WORK INSTRUCTION: Return the data below exactly, but only from the line containing "这一次，一共要生产的140列" through the line containing "这三个阶段结合起来，就是高铁", with both of those lines included.

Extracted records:
<<<<
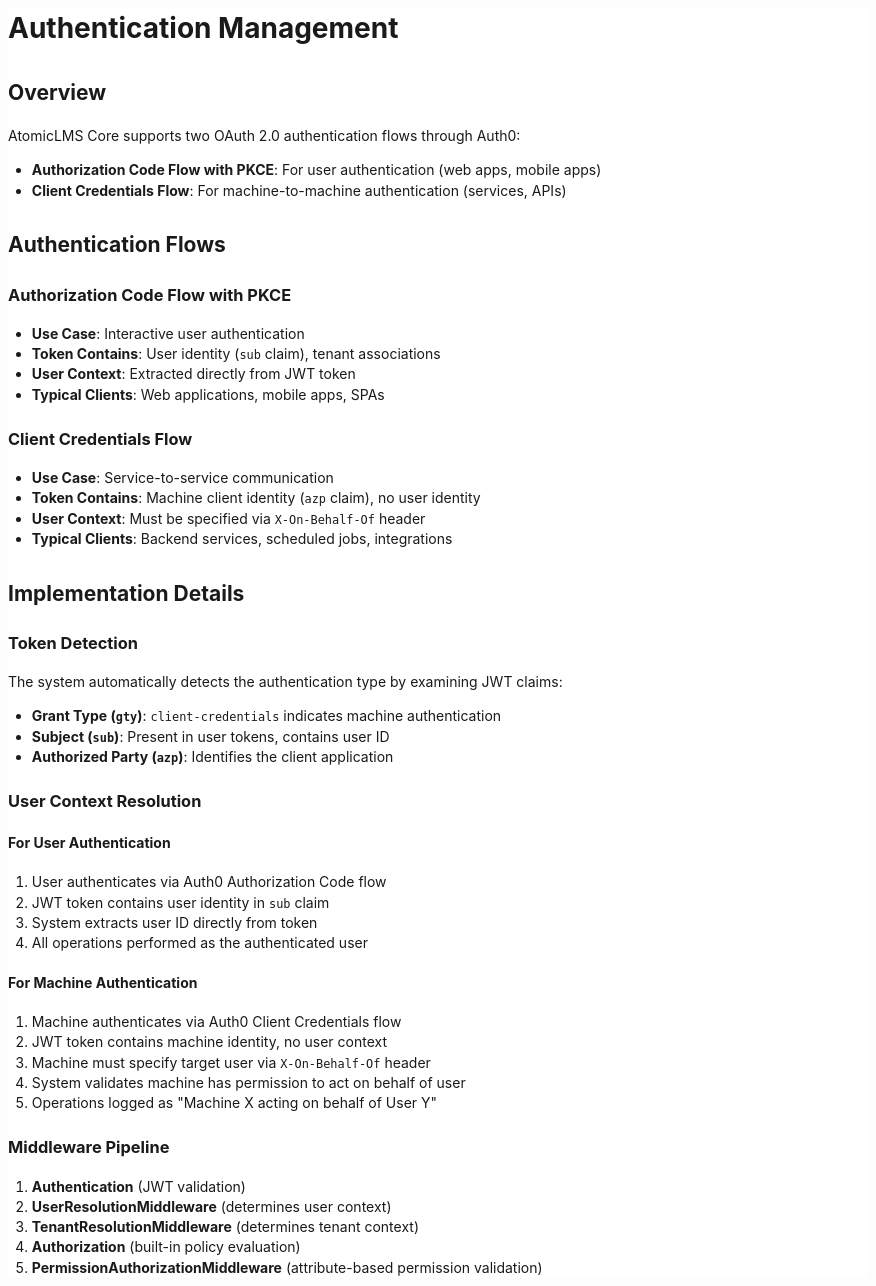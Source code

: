 # Authentication Management

## Overview
AtomicLMS Core supports two OAuth 2.0 authentication flows through Auth0:
- **Authorization Code Flow with PKCE**: For user authentication (web apps, mobile apps)
- **Client Credentials Flow**: For machine-to-machine authentication (services, APIs)

## Authentication Flows

### Authorization Code Flow with PKCE
- **Use Case**: Interactive user authentication
- **Token Contains**: User identity (`sub` claim), tenant associations
- **User Context**: Extracted directly from JWT token
- **Typical Clients**: Web applications, mobile apps, SPAs

### Client Credentials Flow
- **Use Case**: Service-to-service communication
- **Token Contains**: Machine client identity (`azp` claim), no user identity
- **User Context**: Must be specified via `X-On-Behalf-Of` header
- **Typical Clients**: Backend services, scheduled jobs, integrations

## Implementation Details

### Token Detection
The system automatically detects the authentication type by examining JWT claims:
- **Grant Type (`gty`)**: `client-credentials` indicates machine authentication
- **Subject (`sub`)**: Present in user tokens, contains user ID
- **Authorized Party (`azp`)**: Identifies the client application

### User Context Resolution

#### For User Authentication
1. User authenticates via Auth0 Authorization Code flow
2. JWT token contains user identity in `sub` claim
3. System extracts user ID directly from token
4. All operations performed as the authenticated user

#### For Machine Authentication
1. Machine authenticates via Auth0 Client Credentials flow
2. JWT token contains machine identity, no user context
3. Machine must specify target user via `X-On-Behalf-Of` header
4. System validates machine has permission to act on behalf of user
5. Operations logged as "Machine X acting on behalf of User Y"

### Middleware Pipeline
1. **Authentication** (JWT validation)
2. **UserResolutionMiddleware** (determines user context)
3. **TenantResolutionMiddleware** (determines tenant context)
4. **Authorization** (built-in policy evaluation)
5. **PermissionAuthorizationMiddleware** (attribute-based permission validation)
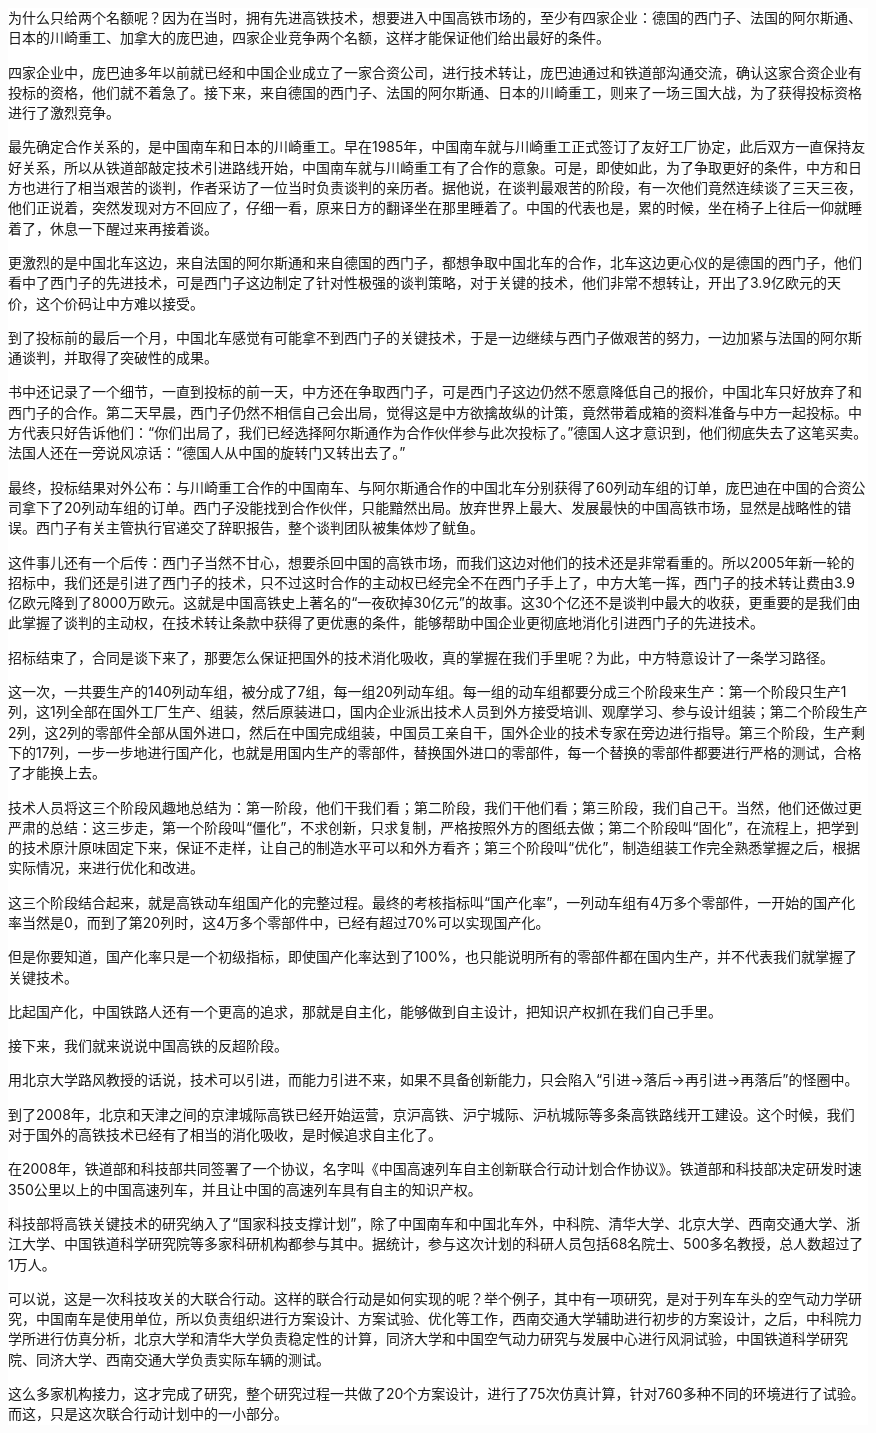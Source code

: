 为什么只给两个名额呢？因为在当时，拥有先进高铁技术，想要进入中国高铁市场的，至少有四家企业：德国的西门子、法国的阿尔斯通、日本的川崎重工、加拿大的庞巴迪，四家企业竞争两个名额，这样才能保证他们给出最好的条件。

四家企业中，庞巴迪多年以前就已经和中国企业成立了一家合资公司，进行技术转让，庞巴迪通过和铁道部沟通交流，确认这家合资企业有投标的资格，他们就不着急了。接下来，来自德国的西门子、法国的阿尔斯通、日本的川崎重工，则来了一场三国大战，为了获得投标资格进行了激烈竞争。

最先确定合作关系的，是中国南车和日本的川崎重工。早在1985年，中国南车就与川崎重工正式签订了友好工厂协定，此后双方一直保持友好关系，所以从铁道部敲定技术引进路线开始，中国南车就与川崎重工有了合作的意象。可是，即使如此，为了争取更好的条件，中方和日方也进行了相当艰苦的谈判，作者采访了一位当时负责谈判的亲历者。据他说，在谈判最艰苦的阶段，有一次他们竟然连续谈了三天三夜，他们正说着，突然发现对方不回应了，仔细一看，原来日方的翻译坐在那里睡着了。中国的代表也是，累的时候，坐在椅子上往后一仰就睡着了，休息一下醒过来再接着谈。

更激烈的是中国北车这边，来自法国的阿尔斯通和来自德国的西门子，都想争取中国北车的合作，北车这边更心仪的是德国的西门子，他们看中了西门子的先进技术，可是西门子这边制定了针对性极强的谈判策略，对于关键的技术，他们非常不想转让，开出了3.9亿欧元的天价，这个价码让中方难以接受。

到了投标前的最后一个月，中国北车感觉有可能拿不到西门子的关键技术，于是一边继续与西门子做艰苦的努力，一边加紧与法国的阿尔斯通谈判，并取得了突破性的成果。

书中还记录了一个细节，一直到投标的前一天，中方还在争取西门子，可是西门子这边仍然不愿意降低自己的报价，中国北车只好放弃了和西门子的合作。第二天早晨，西门子仍然不相信自己会出局，觉得这是中方欲擒故纵的计策，竟然带着成箱的资料准备与中方一起投标。中方代表只好告诉他们：“你们出局了，我们已经选择阿尔斯通作为合作伙伴参与此次投标了。”德国人这才意识到，他们彻底失去了这笔买卖。法国人还在一旁说风凉话：“德国人从中国的旋转门又转出去了。”

最终，投标结果对外公布：与川崎重工合作的中国南车、与阿尔斯通合作的中国北车分别获得了60列动车组的订单，庞巴迪在中国的合资公司拿下了20列动车组的订单。西门子没能找到合作伙伴，只能黯然出局。放弃世界上最大、发展最快的中国高铁市场，显然是战略性的错误。西门子有关主管执行官递交了辞职报告，整个谈判团队被集体炒了鱿鱼。

这件事儿还有一个后传：西门子当然不甘心，想要杀回中国的高铁市场，而我们这边对他们的技术还是非常看重的。所以2005年新一轮的招标中，我们还是引进了西门子的技术，只不过这时合作的主动权已经完全不在西门子手上了，中方大笔一挥，西门子的技术转让费由3.9亿欧元降到了8000万欧元。这就是中国高铁史上著名的“一夜砍掉30亿元”的故事。这30个亿还不是谈判中最大的收获，更重要的是我们由此掌握了谈判的主动权，在技术转让条款中获得了更优惠的条件，能够帮助中国企业更彻底地消化引进西门子的先进技术。

招标结束了，合同是谈下来了，那要怎么保证把国外的技术消化吸收，真的掌握在我们手里呢？为此，中方特意设计了一条学习路径。

这一次，一共要生产的140列动车组，被分成了7组，每一组20列动车组。每一组的动车组都要分成三个阶段来生产：第一个阶段只生产1列，这1列全部在国外工厂生产、组装，然后原装进口，国内企业派出技术人员到外方接受培训、观摩学习、参与设计组装；第二个阶段生产2列，这2列的零部件全部从国外进口，然后在中国完成组装，中国员工亲自干，国外企业的技术专家在旁边进行指导。第三个阶段，生产剩下的17列，一步一步地进行国产化，也就是用国内生产的零部件，替换国外进口的零部件，每一个替换的零部件都要进行严格的测试，合格了才能换上去。

技术人员将这三个阶段风趣地总结为：第一阶段，他们干我们看；第二阶段，我们干他们看；第三阶段，我们自己干。当然，他们还做过更严肃的总结：这三步走，第一个阶段叫“僵化”，不求创新，只求复制，严格按照外方的图纸去做；第二个阶段叫“固化”，在流程上，把学到的技术原汁原味固定下来，保证不走样，让自己的制造水平可以和外方看齐；第三个阶段叫“优化”，制造组装工作完全熟悉掌握之后，根据实际情况，来进行优化和改进。

这三个阶段结合起来，就是高铁动车组国产化的完整过程。最终的考核指标叫“国产化率”，一列动车组有4万多个零部件，一开始的国产化率当然是0，而到了第20列时，这4万多个零部件中，已经有超过70%可以实现国产化。

但是你要知道，国产化率只是一个初级指标，即使国产化率达到了100%，也只能说明所有的零部件都在国内生产，并不代表我们就掌握了关键技术。

比起国产化，中国铁路人还有一个更高的追求，那就是自主化，能够做到自主设计，把知识产权抓在我们自己手里。



接下来，我们就来说说中国高铁的反超阶段。

用北京大学路风教授的话说，技术可以引进，而能力引进不来，如果不具备创新能力，只会陷入“引进→落后→再引进→再落后”的怪圈中。

到了2008年，北京和天津之间的京津城际高铁已经开始运营，京沪高铁、沪宁城际、沪杭城际等多条高铁路线开工建设。这个时候，我们对于国外的高铁技术已经有了相当的消化吸收，是时候追求自主化了。

在2008年，铁道部和科技部共同签署了一个协议，名字叫《中国高速列车自主创新联合行动计划合作协议》。铁道部和科技部决定研发时速350公里以上的中国高速列车，并且让中国的高速列车具有自主的知识产权。

科技部将高铁关键技术的研究纳入了“国家科技支撑计划”，除了中国南车和中国北车外，中科院、清华大学、北京大学、西南交通大学、浙江大学、中国铁道科学研究院等多家科研机构都参与其中。据统计，参与这次计划的科研人员包括68名院士、500多名教授，总人数超过了1万人。

可以说，这是一次科技攻关的大联合行动。这样的联合行动是如何实现的呢？举个例子，其中有一项研究，是对于列车车头的空气动力学研究，中国南车是使用单位，所以负责组织进行方案设计、方案试验、优化等工作，西南交通大学辅助进行初步的方案设计，之后，中科院力学所进行仿真分析，北京大学和清华大学负责稳定性的计算，同济大学和中国空气动力研究与发展中心进行风洞试验，中国铁道科学研究院、同济大学、西南交通大学负责实际车辆的测试。

这么多家机构接力，这才完成了研究，整个研究过程一共做了20个方案设计，进行了75次仿真计算，针对760多种不同的环境进行了试验。而这，只是这次联合行动计划中的一小部分。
>>>>
YOUR RESPONSE:
这一次，一共要生产的140列动车组，被分成了7组，每一组20列动车组。每一组的动车组都要分成三个阶段来生产：第一个阶段只生产1列，这1列全部在国外工厂生产、组装，然后原装进口，国内企业派出技术人员到外方接受培训、观摩学习、参与设计组装；第二个阶段生产2列，这2列的零部件全部从国外进口，然后在中国完成组装，中国员工亲自干，国外企业的技术专家在旁边进行指导。第三个阶段，生产剩下的17列，一步一步地进行国产化，也就是用国内生产的零部件，替换国外进口的零部件，每一个替换的零部件都要进行严格的测试，合格了才能换上去。

技术人员将这三个阶段风趣地总结为：第一阶段，他们干我们看；第二阶段，我们干他们看；第三阶段，我们自己干。当然，他们还做过更严肃的总结：这三步走，第一个阶段叫“僵化”，不求创新，只求复制，严格按照外方的图纸去做；第二个阶段叫“固化”，在流程上，把学到的技术原汁原味固定下来，保证不走样，让自己的制造水平可以和外方看齐；第三个阶段叫“优化”，制造组装工作完全熟悉掌握之后，根据实际情况，来进行优化和改进。

这三个阶段结合起来，就是高铁动车组国产化的完整过程。最终的考核指标叫“国产化率”，一列动车组有4万多个零部件，一开始的国产化率当然是0，而到了第20列时，这4万多个零部件中，已经有超过70%可以实现国产化。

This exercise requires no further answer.